Though I am free and belong to no one, I have made myself a slave to everyone, to win as many as possible. 1Corinthians 9:19
I have this growing sense that I don’t like people nearly as much as I should. More to the point, I don’t love people as much as I should. I realize this when I read things like Paul’s words to the Corinthian church.
I have trouble making myself a slave to select people, let alone everyone! It isn’t that I dislike people, it’s just that I like being free, I like—as Paul says—belonging to no one. Actually, I am more than willing to serve people I love or people I like. I am happy to do nice or helpful things for people I’ve deemed important or valuable to me. But to become a slave—even of these people I like—is difficult. But Paul just opens it up to everyone!

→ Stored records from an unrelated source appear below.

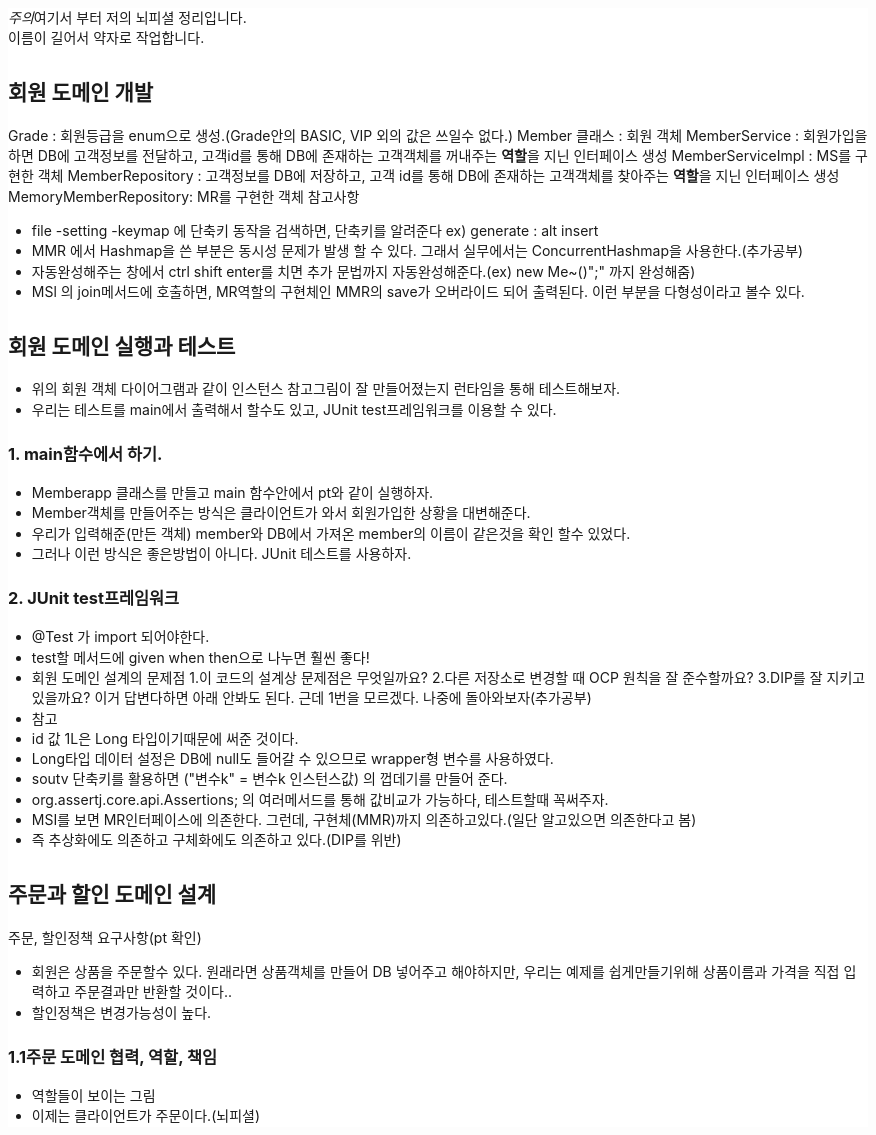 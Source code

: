 *주의*여기서 부터 저의 뇌피셜 정리입니다.<br>
이름이 길어서 약자로 작업합니다.
## 회원 도메인 개발
Grade : 회원등급을 enum으로 생성.(Grade안의 BASIC, VIP 외의 값은 쓰일수 없다.)
Member 클래스 : 회원 객체
MemberService : 회원가입을 하면 DB에 고객정보를 전달하고, 고객id를 통해 DB에 존재하는 고객객체를 꺼내주는 **역할**을 지닌 인터페이스 생성
MemberServiceImpl : MS를 구현한 객체
MemberRepository : 고객정보를 DB에 저장하고, 고객 id를 통해 DB에 존재하는 고객객체를 찾아주는 **역할**을 지닌 인터페이스 생성
MemoryMemberRepository: MR를 구현한 객체
참고사항
+ file -setting -keymap 에 단축키 동작을 검색하면, 단축키를 알려준다 ex) generate : alt insert
+ MMR 에서 Hashmap을 쓴 부분은 동시성 문제가 발생 할 수 있다. 그래서 실무에서는 ConcurrentHashmap을 사용한다.(추가공부)
+ 자동완성해주는 창에서 ctrl shift enter를 치면 추가 문법까지 자동완성해준다.(ex) new Me~()";" 까지 완성해줌)
+ MSl 의 join메서드에 호출하면, MR역할의 구현체인 MMR의 save가 오버라이드 되어 출력된다. 이런 부분을 다형성이라고 볼수 있다.

## 회원 도메인 실행과 테스트
+ 위의 회원 객체 다이어그램과 같이 인스턴스 참고그림이 잘 만들어졌는지 런타임을 통해 테스트해보자.
+ 우리는 테스트를 main에서 출력해서 할수도 있고, JUnit test프레임워크를 이용할 수 있다.
### 1. main함수에서 하기.
+ Memberapp 클래스를 만들고 main 함수안에서 pt와 같이 실행하자.
+ Member객체를 만들어주는 방식은 클라이언트가 와서 회원가입한 상황을 대변해준다.
+ 우리가 입력해준(만든 객체) member와 DB에서 가져온 member의 이름이 같은것을 확인 할수 있었다.
+ 그러나 이런 방식은 좋은방법이 아니다. JUnit 테스트를 사용하자.

### 2. JUnit test프레임워크
+ @Test 가 import 되어야한다.
+ test할 메서드에 given when then으로 나누면 훨씬 좋다!
+ 회원 도메인 설계의 문제점
  1.이 코드의 설계상 문제점은 무엇일까요?
  2.다른 저장소로 변경할 때 OCP 원칙을 잘 준수할까요?
  3.DIP를 잘 지키고 있을까요?
이거 답변다하면 아래 안봐도 된다. 근데 1번을 모르겠다. 나중에 돌아와보자(추가공부)<br>
+ 참고
+ id 값 1L은 Long 타입이기때문에 써준 것이다. 
+ Long타입 데이터 설정은 DB에 null도 들어갈 수 있으므로 wrapper형 변수를 사용하였다.
+ soutv 단축키를 활용하면 ("변수k" = 변수k 인스턴스값) 의 껍데기를 만들어 준다.
+ org.assertj.core.api.Assertions; 의 여러메서드를 통해 값비교가 가능하다, 테스트할때 꼭써주자.
+ MSI를 보면 MR인터페이스에 의존한다. 그런데, 구현체(MMR)까지 의존하고있다.(일단 알고있으면 의존한다고 봄)
+ 즉 추상화에도 의존하고 구체화에도 의존하고 있다.(DIP를 위반)

## 주문과 할인 도메인 설계
주문, 할인정책 요구사항(pt 확인)
+ 회원은 상품을 주문할수 있다. 원래라면 상품객체를 만들어 DB 넣어주고 해야하지만, 우리는 예제를 쉽게만들기위해 
상품이름과 가격을 직접 입력하고 주문결과만 반환할 것이다..
+ 할인정책은 변경가능성이 높다.

### 1.1주문 도메인 협력, 역할, 책임
+ 역할들이 보이는 그림
+ 이제는 클라이언트가 주문이다.(뇌피셜)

Paul’s motivation is the key. He’s not serving because he likes to be a slave. He’s not just good at taking care of other people. No, the reality is that Paul is driven; driven by his love for people. A love that wants nothing more than to see others “won” for the Gospel. To see them come to know and follow Jesus. Paul loves people deeply.
And he’s not done with statements that challenge me. The next few sentences just invite me deeper.
To the Jews I became like a Jew, to win the Jews. To those under the law I became like one under the law (though I myself am not under the law), so as to win those under the law. To those not having the law I became like one not having the law (though I am not free from God’s law but am under Christ’s law), so as to win those not having the law. To the weak I became weak, to win the weak. I have become all things to all people so that by all possible means I might save some. I do all this for the sake of the gospel, that I may share in its blessings. 1 Corinthians 9:20-23
In recent months I have found myself in circumstances with people who don’t necessarily think exactly like I do. They are genuinely great and wonderful people, but some of their ways of thinking are different from mine. What I’ve realized is that my tendency—my preference—is to surround myself with people very much like me; people who think like me and see things as I do; people who tend to affirm what I already believe. I don’t go out of my way to interact with people who are different from me.
My natural reaction, when confronted with people different from me, is that I want them to see how my way is better, how my opinion is what theirs should be. I want to convince them I’m right. All this does is hide from us the beauty of the person. It mkes them something to be conquered, something to serve us rather than us serving them.
That’s not what Paul does. He sees the differences in others and instead of avoiding those differences or seeing them as an affront he finds ways to connect, to come to common ground with them. He looks to build relationships with them. Paul adjusts himself—his way of thinking and interacting—to relate to those he is encountering. It’s not about Paul being fake, or other than who he really is, but it’s about going out of his way to serve and connect with others. Why? To show people a love that will lead them to Jesus. That’s loving people the way Jesus did.
Who would God have me become a slave of? Who would he have me love this much? What would it look like to engage people as Paul did, always looking for the common ground, always seeking to love them so much they can’t help but see Jesus?
These are the questions Paul—or rather the Spirit—confronts me with today.